When Ross recently went to Times Square in New York City, she had difficulty because of the lights, the sounds and the people -- "Five hundred things going on at the same time," she said.

She has difficulty concentrating on tasks and her short-term memory is not what it used to be.

"I have note pads and sticky pads all over the house and in my purse," she said.

"I may have to ask the same question over and over again in conversation. My husband says that at time I get a lot more confused when he tries explaining something to me."

Ross is so grateful for the rehabilitation that she received, that she now volunteers at University of Washington Medical Center as a patient adviser and speaker.

"It's a way for me to give back for their amazing care," she said.

Attitude plays a huge role in recovery, according to Ross. "I found a way to adapt around the deficits -- accepting rather than keep fighting it. I was trying to get back the old me. Now, I deal with the new me and work around it and my recover got faster. I was my own worst enemy."

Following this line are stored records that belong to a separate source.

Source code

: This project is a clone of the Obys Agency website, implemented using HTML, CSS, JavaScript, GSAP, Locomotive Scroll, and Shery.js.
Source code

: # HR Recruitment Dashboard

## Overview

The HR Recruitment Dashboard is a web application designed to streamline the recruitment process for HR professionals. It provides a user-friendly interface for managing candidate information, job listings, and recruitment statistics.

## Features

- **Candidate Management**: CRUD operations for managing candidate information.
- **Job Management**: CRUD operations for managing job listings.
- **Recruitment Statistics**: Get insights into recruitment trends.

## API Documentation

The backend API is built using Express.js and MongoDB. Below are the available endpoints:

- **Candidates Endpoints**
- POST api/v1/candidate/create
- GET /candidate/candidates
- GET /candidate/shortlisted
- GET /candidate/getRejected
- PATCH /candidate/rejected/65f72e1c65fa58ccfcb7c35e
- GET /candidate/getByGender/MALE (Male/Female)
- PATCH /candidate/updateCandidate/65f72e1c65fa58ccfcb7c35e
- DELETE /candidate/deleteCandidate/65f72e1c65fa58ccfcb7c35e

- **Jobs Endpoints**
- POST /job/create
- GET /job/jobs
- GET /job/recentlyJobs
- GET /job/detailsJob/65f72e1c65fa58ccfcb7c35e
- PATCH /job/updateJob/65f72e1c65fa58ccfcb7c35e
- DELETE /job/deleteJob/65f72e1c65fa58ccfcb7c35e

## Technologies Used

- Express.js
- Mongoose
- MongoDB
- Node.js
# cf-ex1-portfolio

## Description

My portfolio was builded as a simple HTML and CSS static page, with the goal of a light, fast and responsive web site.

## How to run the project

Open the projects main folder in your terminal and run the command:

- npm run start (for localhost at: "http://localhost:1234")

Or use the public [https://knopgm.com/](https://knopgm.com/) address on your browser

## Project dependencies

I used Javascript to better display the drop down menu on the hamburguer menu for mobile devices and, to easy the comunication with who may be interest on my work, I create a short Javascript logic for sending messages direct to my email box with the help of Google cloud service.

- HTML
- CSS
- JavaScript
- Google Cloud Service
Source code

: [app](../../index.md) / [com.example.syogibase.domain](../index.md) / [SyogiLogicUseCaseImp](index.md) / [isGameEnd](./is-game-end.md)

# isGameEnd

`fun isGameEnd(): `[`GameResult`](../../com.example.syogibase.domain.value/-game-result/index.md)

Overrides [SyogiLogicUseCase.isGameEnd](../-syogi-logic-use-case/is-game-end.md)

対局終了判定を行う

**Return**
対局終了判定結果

Her goals were modest. "My dog was crucial to my recovery -- he gave me a goal. People say, I almost died, I want to travel the world. All I wanted was to walk the dog for a half hour every day."

Ross said at first people told her to write a book about her experience, but she resisted. "No one will care about me," she said. "I'm not a celebrity."

But after meeting others in rehabilitation, she changed her mind. "A lot of people with brain injuries can't articulate what they went through," she said. "I am blessed enough to still have my gift of gab and writing."

Ross's doctor, Ghodke helped edit the book and now recommends all his aneurysm patients read it. "It's the first time I got so much on what someone goes through," he said. "This is so important that people know about it. We have a rare insight into this condition from someone who writes so well and made this phenomenal recovery."

Since writing the book, she has been heartened by hearing from brain injury survivors from around the world. And she has learned to accept her limitations."

"The new me is definitely more patient," said Ross. "I definitely try to be more present. I am definitely more thankful. And I work in a healthier way because I have to. It's really enriched my life and I am lucky I see it as a gift."